What you have to do
If a line in the records below holds the word "驅動的自適應", copy it.

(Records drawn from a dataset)
<<<<

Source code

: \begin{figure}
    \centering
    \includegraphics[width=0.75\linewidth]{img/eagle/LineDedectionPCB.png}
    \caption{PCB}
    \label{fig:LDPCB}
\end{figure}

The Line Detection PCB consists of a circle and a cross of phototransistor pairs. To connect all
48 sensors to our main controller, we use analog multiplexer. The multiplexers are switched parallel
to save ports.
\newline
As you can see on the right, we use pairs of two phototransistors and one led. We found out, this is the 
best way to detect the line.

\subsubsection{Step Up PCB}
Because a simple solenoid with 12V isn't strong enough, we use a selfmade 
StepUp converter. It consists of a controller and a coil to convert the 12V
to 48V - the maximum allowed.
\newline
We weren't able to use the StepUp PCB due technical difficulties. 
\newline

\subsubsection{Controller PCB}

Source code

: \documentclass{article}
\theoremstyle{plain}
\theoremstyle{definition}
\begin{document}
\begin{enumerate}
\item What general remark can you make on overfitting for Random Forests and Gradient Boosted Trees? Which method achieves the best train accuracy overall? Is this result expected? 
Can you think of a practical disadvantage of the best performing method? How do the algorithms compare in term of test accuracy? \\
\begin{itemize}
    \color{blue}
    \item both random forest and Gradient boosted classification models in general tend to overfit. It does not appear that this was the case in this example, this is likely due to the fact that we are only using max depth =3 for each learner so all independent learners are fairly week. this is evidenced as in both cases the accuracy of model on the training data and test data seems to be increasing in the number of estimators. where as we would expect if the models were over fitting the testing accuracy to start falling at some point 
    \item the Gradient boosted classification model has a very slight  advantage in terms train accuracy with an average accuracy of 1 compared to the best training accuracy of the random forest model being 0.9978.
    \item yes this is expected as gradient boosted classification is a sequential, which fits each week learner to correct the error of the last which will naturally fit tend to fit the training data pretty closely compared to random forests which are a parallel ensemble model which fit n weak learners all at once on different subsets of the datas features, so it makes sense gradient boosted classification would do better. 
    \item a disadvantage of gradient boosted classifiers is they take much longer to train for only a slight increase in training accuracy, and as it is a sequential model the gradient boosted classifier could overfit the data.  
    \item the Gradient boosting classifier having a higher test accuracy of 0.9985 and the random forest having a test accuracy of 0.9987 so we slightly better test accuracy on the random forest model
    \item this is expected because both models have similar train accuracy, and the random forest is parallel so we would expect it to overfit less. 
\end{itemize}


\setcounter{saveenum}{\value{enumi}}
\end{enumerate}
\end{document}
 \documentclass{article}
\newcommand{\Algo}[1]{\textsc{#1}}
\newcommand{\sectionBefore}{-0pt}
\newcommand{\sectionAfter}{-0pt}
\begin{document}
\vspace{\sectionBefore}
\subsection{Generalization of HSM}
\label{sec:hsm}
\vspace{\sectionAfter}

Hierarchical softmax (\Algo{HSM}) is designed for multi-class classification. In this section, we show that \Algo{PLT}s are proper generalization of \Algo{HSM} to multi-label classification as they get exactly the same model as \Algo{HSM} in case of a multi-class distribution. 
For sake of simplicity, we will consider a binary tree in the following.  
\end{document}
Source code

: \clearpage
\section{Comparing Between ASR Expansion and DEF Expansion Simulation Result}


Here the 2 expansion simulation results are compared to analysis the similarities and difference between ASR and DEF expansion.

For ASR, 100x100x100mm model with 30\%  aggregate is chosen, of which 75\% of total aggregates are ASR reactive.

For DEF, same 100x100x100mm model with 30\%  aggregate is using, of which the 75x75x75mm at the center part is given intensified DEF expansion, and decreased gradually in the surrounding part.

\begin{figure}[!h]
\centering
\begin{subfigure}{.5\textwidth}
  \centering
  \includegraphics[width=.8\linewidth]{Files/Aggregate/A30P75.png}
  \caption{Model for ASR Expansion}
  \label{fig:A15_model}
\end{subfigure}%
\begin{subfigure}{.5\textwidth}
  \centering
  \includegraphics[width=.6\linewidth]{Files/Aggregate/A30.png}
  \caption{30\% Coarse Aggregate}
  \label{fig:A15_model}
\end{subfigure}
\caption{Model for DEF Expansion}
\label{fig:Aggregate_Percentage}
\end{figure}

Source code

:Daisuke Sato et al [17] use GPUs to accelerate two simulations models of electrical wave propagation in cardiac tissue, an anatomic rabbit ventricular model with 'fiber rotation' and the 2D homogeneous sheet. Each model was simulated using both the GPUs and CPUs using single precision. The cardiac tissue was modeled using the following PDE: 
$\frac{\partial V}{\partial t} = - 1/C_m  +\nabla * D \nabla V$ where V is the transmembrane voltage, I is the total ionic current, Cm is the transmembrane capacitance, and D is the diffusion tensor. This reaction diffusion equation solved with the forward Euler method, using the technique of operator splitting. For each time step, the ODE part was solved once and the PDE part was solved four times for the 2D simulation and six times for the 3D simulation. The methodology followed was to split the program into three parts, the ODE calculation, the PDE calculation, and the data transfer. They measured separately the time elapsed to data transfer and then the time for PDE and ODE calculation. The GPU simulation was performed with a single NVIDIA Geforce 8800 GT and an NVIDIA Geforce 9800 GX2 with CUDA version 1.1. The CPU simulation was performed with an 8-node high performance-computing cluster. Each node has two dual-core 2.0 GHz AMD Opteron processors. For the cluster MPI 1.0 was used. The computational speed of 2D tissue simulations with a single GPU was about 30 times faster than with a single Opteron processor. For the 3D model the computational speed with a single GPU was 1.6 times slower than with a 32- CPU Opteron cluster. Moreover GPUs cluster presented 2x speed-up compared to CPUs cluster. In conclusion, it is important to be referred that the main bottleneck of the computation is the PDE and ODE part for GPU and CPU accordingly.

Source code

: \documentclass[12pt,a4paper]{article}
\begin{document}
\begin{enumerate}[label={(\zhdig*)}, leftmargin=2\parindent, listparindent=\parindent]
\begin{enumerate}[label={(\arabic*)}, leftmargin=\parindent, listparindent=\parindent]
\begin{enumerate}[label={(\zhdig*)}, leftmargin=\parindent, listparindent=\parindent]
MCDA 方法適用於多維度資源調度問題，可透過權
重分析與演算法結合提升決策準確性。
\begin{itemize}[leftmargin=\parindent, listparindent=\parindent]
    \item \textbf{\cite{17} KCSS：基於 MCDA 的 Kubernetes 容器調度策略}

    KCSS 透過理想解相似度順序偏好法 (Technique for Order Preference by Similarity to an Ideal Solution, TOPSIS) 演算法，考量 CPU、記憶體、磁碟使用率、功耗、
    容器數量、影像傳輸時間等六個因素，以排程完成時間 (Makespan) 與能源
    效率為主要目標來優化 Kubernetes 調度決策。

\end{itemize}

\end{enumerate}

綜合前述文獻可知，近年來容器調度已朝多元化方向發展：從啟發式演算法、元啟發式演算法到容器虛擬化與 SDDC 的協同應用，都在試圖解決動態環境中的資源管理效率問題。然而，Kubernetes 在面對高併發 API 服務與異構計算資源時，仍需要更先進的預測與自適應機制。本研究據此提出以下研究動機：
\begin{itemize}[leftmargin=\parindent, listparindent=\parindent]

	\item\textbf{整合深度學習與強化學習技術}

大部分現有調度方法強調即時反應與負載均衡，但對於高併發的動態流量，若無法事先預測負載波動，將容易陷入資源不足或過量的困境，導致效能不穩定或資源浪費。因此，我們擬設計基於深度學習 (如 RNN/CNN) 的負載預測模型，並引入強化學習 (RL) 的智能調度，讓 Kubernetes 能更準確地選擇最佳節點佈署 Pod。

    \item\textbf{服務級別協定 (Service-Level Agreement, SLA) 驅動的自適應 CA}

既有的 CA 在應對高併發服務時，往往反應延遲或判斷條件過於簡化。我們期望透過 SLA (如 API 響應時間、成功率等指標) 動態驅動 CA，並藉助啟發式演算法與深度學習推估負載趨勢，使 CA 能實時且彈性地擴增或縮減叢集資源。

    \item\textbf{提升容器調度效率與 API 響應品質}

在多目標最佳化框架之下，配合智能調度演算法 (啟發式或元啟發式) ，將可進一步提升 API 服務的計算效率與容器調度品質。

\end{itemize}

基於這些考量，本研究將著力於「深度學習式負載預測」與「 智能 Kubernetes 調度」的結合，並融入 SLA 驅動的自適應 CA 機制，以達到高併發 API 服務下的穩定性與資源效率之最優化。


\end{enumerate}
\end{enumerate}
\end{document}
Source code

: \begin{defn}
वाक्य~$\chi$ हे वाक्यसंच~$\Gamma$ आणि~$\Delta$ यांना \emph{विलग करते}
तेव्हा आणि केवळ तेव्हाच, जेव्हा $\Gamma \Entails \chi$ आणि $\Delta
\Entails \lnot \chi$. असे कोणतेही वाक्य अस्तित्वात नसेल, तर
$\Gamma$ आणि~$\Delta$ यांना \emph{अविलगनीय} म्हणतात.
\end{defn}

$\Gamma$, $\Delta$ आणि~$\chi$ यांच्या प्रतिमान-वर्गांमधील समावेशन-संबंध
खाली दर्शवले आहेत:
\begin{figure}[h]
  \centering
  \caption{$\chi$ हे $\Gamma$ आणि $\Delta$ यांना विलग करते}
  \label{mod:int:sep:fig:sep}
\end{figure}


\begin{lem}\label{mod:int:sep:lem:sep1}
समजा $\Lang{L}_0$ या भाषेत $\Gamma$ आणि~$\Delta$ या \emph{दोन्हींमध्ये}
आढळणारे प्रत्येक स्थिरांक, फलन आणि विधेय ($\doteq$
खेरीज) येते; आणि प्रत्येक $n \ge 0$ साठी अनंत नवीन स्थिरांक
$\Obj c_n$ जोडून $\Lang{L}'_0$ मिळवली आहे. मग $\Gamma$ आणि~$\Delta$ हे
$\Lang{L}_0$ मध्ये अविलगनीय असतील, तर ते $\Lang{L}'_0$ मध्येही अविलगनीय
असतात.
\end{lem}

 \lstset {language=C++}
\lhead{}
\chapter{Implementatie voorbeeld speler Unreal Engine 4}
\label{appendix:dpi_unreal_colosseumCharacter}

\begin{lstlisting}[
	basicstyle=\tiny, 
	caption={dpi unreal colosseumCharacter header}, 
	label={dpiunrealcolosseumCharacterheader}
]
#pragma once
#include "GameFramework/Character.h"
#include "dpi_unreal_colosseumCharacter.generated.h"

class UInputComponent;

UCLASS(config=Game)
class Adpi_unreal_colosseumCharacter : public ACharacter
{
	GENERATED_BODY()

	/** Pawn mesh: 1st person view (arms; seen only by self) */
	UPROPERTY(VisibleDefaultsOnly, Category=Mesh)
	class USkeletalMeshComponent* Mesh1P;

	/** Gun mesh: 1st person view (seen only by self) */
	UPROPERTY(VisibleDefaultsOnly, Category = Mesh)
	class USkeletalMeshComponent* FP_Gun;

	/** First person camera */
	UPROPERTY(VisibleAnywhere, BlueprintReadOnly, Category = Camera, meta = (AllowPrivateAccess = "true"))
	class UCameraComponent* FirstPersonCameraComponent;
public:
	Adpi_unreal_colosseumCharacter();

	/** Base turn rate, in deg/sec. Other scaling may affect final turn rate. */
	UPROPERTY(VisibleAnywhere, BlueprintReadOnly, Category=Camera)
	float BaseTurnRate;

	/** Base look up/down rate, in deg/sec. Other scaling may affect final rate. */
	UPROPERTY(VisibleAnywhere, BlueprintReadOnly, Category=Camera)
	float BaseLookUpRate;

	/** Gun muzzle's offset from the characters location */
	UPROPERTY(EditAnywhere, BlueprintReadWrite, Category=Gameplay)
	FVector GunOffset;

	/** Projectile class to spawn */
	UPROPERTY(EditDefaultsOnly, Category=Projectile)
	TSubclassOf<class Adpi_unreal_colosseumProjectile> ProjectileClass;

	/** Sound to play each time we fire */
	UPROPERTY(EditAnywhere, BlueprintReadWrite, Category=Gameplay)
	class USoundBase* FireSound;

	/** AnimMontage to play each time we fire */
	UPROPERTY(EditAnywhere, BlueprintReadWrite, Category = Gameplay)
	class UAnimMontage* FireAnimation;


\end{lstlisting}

>>>>

Answer space
    \item\textbf{服務級別協定 (Service-Level Agreement, SLA) 驅動的自適應 CA}
基於這些考量，本研究將著力於「深度學習式負載預測」與「 智能 Kubernetes 調度」的結合，並融入 SLA 驅動的自適應 CA 機制，以達到高併發 API 服務下的穩定性與資源效率之最優化。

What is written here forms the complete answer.